Kitchen fats were salvaged for the glycerine they contained. This substance was then used in a number of vital war products, most importantly explosives. (Folder 8, Box 30, Defense Council, OSA)

Enlarge image
Kitchen fats were salvaged for the glycerine they contained. This substance was then used in a number of vital war products, most importantly explosives. (Folder 8, Box 30, Defense Council, OSA)

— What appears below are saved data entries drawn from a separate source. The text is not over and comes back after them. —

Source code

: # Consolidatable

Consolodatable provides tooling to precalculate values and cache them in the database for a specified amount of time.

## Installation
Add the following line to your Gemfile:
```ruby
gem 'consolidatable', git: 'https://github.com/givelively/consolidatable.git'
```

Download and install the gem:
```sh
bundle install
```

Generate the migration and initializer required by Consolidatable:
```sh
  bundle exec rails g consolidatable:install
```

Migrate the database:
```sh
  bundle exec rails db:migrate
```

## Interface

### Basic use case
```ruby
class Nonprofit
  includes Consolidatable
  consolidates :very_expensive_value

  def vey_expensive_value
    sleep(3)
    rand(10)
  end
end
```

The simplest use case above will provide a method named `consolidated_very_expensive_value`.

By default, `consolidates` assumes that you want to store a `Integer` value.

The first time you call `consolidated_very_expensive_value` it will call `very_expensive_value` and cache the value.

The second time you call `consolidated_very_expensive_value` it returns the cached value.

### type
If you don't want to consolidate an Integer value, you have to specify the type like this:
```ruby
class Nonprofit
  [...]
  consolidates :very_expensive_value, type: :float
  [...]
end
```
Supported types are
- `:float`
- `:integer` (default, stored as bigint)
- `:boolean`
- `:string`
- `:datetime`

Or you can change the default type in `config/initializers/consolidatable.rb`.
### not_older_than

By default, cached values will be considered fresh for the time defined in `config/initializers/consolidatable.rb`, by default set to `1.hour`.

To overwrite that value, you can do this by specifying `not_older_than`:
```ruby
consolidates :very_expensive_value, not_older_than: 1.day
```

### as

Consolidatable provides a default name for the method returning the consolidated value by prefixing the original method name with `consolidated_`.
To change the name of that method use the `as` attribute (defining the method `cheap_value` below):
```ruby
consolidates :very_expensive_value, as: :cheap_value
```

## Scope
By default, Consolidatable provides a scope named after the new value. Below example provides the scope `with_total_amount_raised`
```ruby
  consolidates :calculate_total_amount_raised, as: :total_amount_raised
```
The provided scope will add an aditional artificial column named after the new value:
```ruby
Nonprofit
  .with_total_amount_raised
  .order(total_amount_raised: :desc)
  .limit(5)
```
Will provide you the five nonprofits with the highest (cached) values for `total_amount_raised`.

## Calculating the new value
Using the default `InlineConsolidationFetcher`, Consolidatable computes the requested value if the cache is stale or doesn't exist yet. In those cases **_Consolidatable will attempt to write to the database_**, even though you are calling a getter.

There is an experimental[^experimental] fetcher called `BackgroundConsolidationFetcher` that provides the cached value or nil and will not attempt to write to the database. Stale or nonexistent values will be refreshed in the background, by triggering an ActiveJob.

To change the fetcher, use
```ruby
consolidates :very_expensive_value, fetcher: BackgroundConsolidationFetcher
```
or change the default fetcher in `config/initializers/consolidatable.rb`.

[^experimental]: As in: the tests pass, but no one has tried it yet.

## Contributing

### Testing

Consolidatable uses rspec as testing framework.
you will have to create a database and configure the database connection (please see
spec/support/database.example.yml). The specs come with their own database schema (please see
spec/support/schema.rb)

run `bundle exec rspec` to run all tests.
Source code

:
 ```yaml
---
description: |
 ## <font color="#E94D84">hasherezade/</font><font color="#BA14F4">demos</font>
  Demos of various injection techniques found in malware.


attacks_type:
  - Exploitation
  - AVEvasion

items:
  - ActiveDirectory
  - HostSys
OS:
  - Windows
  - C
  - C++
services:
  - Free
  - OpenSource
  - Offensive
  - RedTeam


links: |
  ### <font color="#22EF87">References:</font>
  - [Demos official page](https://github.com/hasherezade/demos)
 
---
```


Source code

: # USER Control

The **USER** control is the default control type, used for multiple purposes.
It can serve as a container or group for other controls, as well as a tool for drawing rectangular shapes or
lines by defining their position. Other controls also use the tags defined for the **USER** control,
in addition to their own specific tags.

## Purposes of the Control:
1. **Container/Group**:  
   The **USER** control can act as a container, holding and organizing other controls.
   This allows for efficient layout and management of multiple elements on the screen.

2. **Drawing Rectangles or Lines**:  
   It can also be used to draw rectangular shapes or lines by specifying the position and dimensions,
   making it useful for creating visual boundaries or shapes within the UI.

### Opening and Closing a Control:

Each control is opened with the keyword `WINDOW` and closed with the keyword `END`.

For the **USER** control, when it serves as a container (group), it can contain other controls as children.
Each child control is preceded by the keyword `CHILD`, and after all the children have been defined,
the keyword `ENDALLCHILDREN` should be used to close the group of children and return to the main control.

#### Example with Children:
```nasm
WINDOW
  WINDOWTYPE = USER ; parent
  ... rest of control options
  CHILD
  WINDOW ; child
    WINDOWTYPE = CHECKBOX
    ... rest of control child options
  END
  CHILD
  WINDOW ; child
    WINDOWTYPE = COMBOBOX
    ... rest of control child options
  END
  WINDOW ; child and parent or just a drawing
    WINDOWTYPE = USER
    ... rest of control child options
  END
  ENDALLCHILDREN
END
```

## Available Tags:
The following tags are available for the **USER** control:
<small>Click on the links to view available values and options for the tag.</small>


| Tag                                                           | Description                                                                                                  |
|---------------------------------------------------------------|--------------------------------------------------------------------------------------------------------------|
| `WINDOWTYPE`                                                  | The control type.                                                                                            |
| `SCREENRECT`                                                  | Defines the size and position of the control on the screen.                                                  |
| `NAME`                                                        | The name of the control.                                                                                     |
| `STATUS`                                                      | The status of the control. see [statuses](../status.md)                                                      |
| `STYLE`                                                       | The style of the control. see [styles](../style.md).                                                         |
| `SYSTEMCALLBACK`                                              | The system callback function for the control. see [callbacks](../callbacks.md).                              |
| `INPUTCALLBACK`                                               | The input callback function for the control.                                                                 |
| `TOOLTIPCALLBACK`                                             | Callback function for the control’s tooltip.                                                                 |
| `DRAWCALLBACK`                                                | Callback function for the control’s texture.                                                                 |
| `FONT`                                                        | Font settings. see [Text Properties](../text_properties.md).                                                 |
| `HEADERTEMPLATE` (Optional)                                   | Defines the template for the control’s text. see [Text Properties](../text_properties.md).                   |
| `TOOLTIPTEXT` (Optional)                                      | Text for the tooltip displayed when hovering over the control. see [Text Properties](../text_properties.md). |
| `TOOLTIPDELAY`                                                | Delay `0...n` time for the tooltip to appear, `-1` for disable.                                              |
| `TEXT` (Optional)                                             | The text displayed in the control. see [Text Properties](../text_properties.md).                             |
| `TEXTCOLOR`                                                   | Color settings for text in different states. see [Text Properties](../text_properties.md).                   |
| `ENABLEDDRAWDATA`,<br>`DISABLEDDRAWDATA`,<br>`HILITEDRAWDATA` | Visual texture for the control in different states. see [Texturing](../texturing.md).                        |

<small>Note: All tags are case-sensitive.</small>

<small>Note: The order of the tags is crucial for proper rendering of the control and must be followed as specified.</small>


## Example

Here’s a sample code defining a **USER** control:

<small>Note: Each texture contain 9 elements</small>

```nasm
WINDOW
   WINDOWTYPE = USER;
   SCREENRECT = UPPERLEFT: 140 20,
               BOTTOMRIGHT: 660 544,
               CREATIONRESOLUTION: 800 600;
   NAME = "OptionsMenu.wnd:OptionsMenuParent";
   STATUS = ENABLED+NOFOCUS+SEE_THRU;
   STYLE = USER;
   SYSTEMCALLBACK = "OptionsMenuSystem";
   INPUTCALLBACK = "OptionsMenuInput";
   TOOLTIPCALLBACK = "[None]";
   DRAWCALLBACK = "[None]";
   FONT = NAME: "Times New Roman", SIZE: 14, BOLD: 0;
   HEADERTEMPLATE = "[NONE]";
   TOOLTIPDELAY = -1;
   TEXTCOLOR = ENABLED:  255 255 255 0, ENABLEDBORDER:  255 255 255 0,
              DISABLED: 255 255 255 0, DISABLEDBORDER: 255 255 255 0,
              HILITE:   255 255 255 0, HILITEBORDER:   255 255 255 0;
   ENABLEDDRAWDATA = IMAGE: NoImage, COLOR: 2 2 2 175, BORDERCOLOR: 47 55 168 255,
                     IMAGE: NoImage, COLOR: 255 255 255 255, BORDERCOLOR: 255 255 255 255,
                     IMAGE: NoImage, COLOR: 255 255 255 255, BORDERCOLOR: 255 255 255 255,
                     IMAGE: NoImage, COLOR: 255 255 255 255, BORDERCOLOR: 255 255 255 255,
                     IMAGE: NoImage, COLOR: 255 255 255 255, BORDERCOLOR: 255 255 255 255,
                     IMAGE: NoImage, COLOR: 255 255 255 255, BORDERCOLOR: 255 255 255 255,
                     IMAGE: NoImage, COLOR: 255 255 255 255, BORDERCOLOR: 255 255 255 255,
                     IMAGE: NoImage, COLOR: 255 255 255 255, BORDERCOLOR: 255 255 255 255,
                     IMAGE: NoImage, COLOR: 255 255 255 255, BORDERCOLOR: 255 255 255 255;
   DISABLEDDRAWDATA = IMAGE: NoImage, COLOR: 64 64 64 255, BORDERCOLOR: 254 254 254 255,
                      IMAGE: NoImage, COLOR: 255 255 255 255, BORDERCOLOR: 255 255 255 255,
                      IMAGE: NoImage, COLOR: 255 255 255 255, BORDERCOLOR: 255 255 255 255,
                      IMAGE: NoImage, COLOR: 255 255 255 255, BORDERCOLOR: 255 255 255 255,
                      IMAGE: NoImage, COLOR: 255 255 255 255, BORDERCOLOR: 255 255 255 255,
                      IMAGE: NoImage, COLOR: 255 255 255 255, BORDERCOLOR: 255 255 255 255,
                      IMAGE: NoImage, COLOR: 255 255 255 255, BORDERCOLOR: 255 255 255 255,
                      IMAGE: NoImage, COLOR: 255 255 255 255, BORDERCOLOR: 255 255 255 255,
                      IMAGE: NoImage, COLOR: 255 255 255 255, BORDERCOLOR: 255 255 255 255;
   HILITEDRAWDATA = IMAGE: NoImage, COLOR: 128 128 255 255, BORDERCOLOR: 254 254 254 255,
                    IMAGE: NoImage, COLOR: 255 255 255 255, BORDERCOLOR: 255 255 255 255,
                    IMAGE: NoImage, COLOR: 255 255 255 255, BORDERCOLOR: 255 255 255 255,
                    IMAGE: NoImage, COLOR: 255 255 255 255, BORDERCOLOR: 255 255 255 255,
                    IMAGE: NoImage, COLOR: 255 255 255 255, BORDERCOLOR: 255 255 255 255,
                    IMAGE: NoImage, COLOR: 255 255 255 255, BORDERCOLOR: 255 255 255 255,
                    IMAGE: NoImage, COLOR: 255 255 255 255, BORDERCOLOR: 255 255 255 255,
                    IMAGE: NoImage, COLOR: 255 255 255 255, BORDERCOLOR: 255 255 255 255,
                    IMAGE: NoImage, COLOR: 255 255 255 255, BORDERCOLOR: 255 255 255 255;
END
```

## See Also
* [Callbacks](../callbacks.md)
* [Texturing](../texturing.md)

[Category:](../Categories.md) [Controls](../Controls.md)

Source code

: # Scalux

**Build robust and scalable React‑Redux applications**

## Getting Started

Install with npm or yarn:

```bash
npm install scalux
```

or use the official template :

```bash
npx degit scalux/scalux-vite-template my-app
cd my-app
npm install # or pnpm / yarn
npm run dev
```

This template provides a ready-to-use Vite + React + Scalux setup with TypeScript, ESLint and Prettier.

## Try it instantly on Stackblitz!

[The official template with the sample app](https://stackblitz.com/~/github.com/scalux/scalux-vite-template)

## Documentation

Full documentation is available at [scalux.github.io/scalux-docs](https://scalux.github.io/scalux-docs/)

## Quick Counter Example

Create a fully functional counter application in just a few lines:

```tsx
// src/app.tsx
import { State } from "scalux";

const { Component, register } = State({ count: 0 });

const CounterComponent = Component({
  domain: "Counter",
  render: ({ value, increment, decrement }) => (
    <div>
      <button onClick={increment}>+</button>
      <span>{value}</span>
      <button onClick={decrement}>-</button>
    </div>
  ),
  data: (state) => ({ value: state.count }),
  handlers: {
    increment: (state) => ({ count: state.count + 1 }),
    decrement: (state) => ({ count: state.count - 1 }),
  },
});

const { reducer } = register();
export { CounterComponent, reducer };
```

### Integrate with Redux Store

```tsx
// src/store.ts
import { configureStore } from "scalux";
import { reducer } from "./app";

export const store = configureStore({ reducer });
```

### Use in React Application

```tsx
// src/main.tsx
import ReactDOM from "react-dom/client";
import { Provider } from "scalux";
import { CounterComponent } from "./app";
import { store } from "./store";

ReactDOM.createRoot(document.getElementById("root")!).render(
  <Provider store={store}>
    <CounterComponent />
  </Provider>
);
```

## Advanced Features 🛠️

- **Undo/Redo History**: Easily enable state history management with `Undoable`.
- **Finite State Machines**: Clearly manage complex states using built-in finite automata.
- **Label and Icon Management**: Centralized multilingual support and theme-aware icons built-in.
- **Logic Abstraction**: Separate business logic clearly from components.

"It Is Astonishing the Amount of Waste Being Gathered Up"
Even before America's entry into World War II, and stretching over four years, a parade of scrap drives kept citizens busy. The drives started by collecting aluminum before moving into a wide range of products such as tires, paper, tin, household fats, silk stockings, and even coats for Russian refugees. Through it all, Oregonians combined a strong community spirit with fierce competition to salvage countless tons of products vital to the American war effort. Salvaging represented yet another way that Americans could contribute to the war effort in concert with other wartime programs. And the process was once again driven by shortages of vital materials such as rubber, tin, and steel. In the overall effort, the conservation movement worked to reduce the consumption of war related materials; rationing attempted to fairly distribute the scarce commodities; and the salvage effort aimed to hunt down every last pound of material that could be used to win the war. (listen to Fats Waller sing "Cash for Your Trash" about salvage efforts.-via Marr Sound Archives)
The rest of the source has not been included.